13

Everything is in the question : I have a Php script that is a UTF-8 file. In this script I want to do this :

  <?
  echo "âêïû\n";
  ?>

If I run it in a Windows prompt I get this :

C:\php>php -c C:\WINDOWS\php.ini -f mysqldump.php
âêïû
C:\php>

I've not been able to find the right conversion scheme. I've tried also this code :

$tab = mb_list_encodings();
foreach ($tab as $enc1) {
  foreach ($tab as $enc2) {
    $t=mb_convert_encoding("âêïû\n", $enc1, $enc2);
    if (strlen($t)<14) {
      echo $enc1." ".$enc2." = ".$t."\n";
    }
  }
}

And I didn't find the right conversion !

Any help would be greatly appreciated

Dragonthoughts
  • 2,069
  • 8
  • 20
  • 23
Olivier Pons
  • 13,972
  • 24
  • 98
  • 190

4 Answers4

19

The problem is Windows cmd line by default does not support UTF8. From this link, if you follow these

  1. Open a command prompt window
  2. Change the properties of the window to use something besides the default raster font. he Lucida Console True Type font seems to work well.
  3. Run "chcp 65001" from the command prompt

You should be able to output utf8.

Doug T.
  • 59,839
  • 22
  • 131
  • 193
  • +1 Good to know that you can change the encoding in the shell – Peter Bailey Oct 30 '09 at 15:18
  • Okay I've tried "chcp 65001". Now each time I run "php -c C:\WINDOWS\php.ini -f mysqldump.php | more" I get a "Out of memory error". Then I try without the " | more" (this was too risky for Windows I guess grrr) and the script stops itself at the beginning... – Olivier Pons Oct 30 '09 at 15:19
  • can you try just "echo 'hello world'; "? – Doug T. Oct 30 '09 at 15:22
  • 2
    Please note that the default character set of the Windows command line is **NOT** ISO-8859-1 but rather Windows-1252 (at least for Latin1 / Western Europe). – Stefan Gehrig Oct 30 '09 at 16:22
  • `chcp 65001` is a hack and doesn't support full UTF-8 or multibyte input – Alastair McCormack Jan 29 '16 at 20:22
8

You put me on the right track but there was kinddof a problem (I love Windows \o/) :

C:\php>chcp 65001
Page de codes active : 65001
C:\php>php -c C:\WINDOWS\php.ini -f mysqldump.php | more
Mémoire insuffisante.

Mémoire insuffisante = not enough memory.

If I try

C:\php>chcp 1252
C:\php>php -c C:\WINDOWS\php.ini -f mysqldump.php
C:\php>ééîîïïÂÂÂÂâûü

it works. Only God knows why. But it works. Thanks for putting me on the right track !!

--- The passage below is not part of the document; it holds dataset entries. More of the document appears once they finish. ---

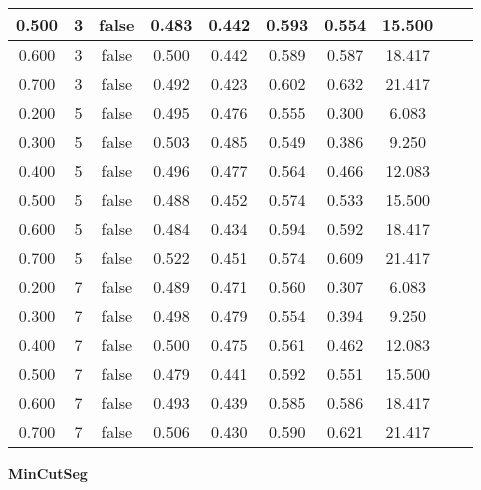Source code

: \documentclass{article}
\begin{document}
\begin{longtable}[c]{|c|c|c|c|c|c|c|c|c|c|}
 0.500 & 3 & false & 0.483 & 0.442 & 0.593 & 0.554 & 15.500  \\ \hline 
 0.600 & 3 & false & 0.500 & 0.442 & 0.589 & 0.587 & 18.417  \\ \hline 
 0.700 & 3 & false & 0.492 & 0.423 & 0.602 & 0.632 & 21.417  \\ \hline 
 0.200 & 5 & false & 0.495 & 0.476 & 0.555 & 0.300 & 6.083  \\ \hline 
 0.300 & 5 & false & 0.503 & 0.485 & 0.549 & 0.386 & 9.250  \\ \hline 
 0.400 & 5 & false & 0.496 & 0.477 & 0.564 & 0.466 & 12.083  \\ \hline 
 0.500 & 5 & false & 0.488 & 0.452 & 0.574 & 0.533 & 15.500  \\ \hline 
 0.600 & 5 & false & 0.484 & 0.434 & 0.594 & 0.592 & 18.417  \\ \hline 
 0.700 & 5 & false & 0.522 & 0.451 & 0.574 & 0.609 & 21.417  \\ \hline 
 0.200 & 7 & false & 0.489 & 0.471 & 0.560 & 0.307 & 6.083  \\ \hline 
 0.300 & 7 & false & 0.498 & 0.479 & 0.554 & 0.394 & 9.250  \\ \hline 
 0.400 & 7 & false & 0.500 & 0.475 & 0.561 & 0.462 & 12.083  \\ \hline 
 0.500 & 7 & false & 0.479 & 0.441 & 0.592 & 0.551 & 15.500  \\ \hline 
 0.600 & 7 & false & 0.493 & 0.439 & 0.585 & 0.586 & 18.417  \\ \hline 
 0.700 & 7 & false & 0.506 & 0.430 & 0.590 & 0.621 & 21.417  \\ \hline 
 \end{longtable} 




 \newpage
{  
\large
\center
	\textbf{MinCutSeg}  

}
\end{document}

By the way the php code to go properly form UTF8 to command prompt is :

  echo mb_convert_encoding($utf8_string, "pass", "auto");
Olivier Pons
  • 13,972
  • 24
  • 98
  • 190
  • µYep I'm sure, I'm using it on www.acarat.com which is full utf-8 site – Olivier Pons Nov 01 '09 at 13:25
  • 1
    God doesn't know why! – markus Nov 19 '13 at 00:21
  • 1
    The BTW append to the end save me lots of headaches as `mb_convert_encoding($utf8_string, "pass", "auto")` is also the way to READ/WRITE UTF-8 named files locally in windows. – lalengua Mar 20 '16 at 18:45
  • @lalengua what does 2nd param `"pass"` mean? I've found only `"auto"` for 3rd one: "auto" is expanded to "ASCII,JIS,UTF-8,EUC-JP,SJIS" (c) php.net – vladkras Sep 14 '16 at 04:54
  • @vladkras Hard to find, but, as you know `mb_convert_encoding` function does a double process: first it decodes the string and then encodes it again with a new encoding. The `pass` constant is defined [here](https://github.com/php/php-src/blob/1c295d4a9ac78fcc2f77d6695987598bb7abcb83/ext/mbstring/libmbfl/mbfl/mbfilter_pass.c) as `mbfl_no_encoding_pass` in the source code of PHP and it means that the function will return a (Unicode?) string, not encoded at all. Maybe a later process in console encodes it again? Source graph [here](http://fossies.org/dox/php-5.6.26/mbfilter__pass_8c.html) – lalengua Sep 23 '16 at 03:22
1

Try this another one. It's working with Russian encoding, I hope it will work with French:

class ConsoleHelper
{
    /**
     * @var boolean
     */
    private static $isEncodingSet = false;

    /**
     * @param string $message
     * @return string
     */
    public static function encodeMessage($message)
    {
        $isWindows = (DIRECTORY_SEPARATOR == '\\');
        if ($isWindows) {
            if ( ! self::$isEncodingSet) {
                shell_exec('chcp 866');
                self::$isEncodingSet = true;
            }
            $message = iconv('utf-8', 'cp866', $message);
        }
        return $message;
    }
}
user3551026
  • 408
  • 4
  • 7
  • You're using `866` and I guess for french it's `1252`. Anyway I've given up on Windows 6 years ago, I'm more than happy I've made the switch forever to Linux Mint (except for some games, of course). To be polite, Windows is not my cup of tea anymore. Of course I'm *much more* rude when I talk about it. Here politeness is important **`<8^D`** – Olivier Pons Nov 21 '18 at 08:53
  • For french it's cp850. – Maxence Jun 24 '20 at 16:44
0

It looks the default encoding is Code page 437.

Michas
  • 6,155
  • 5
  • 34
  • 54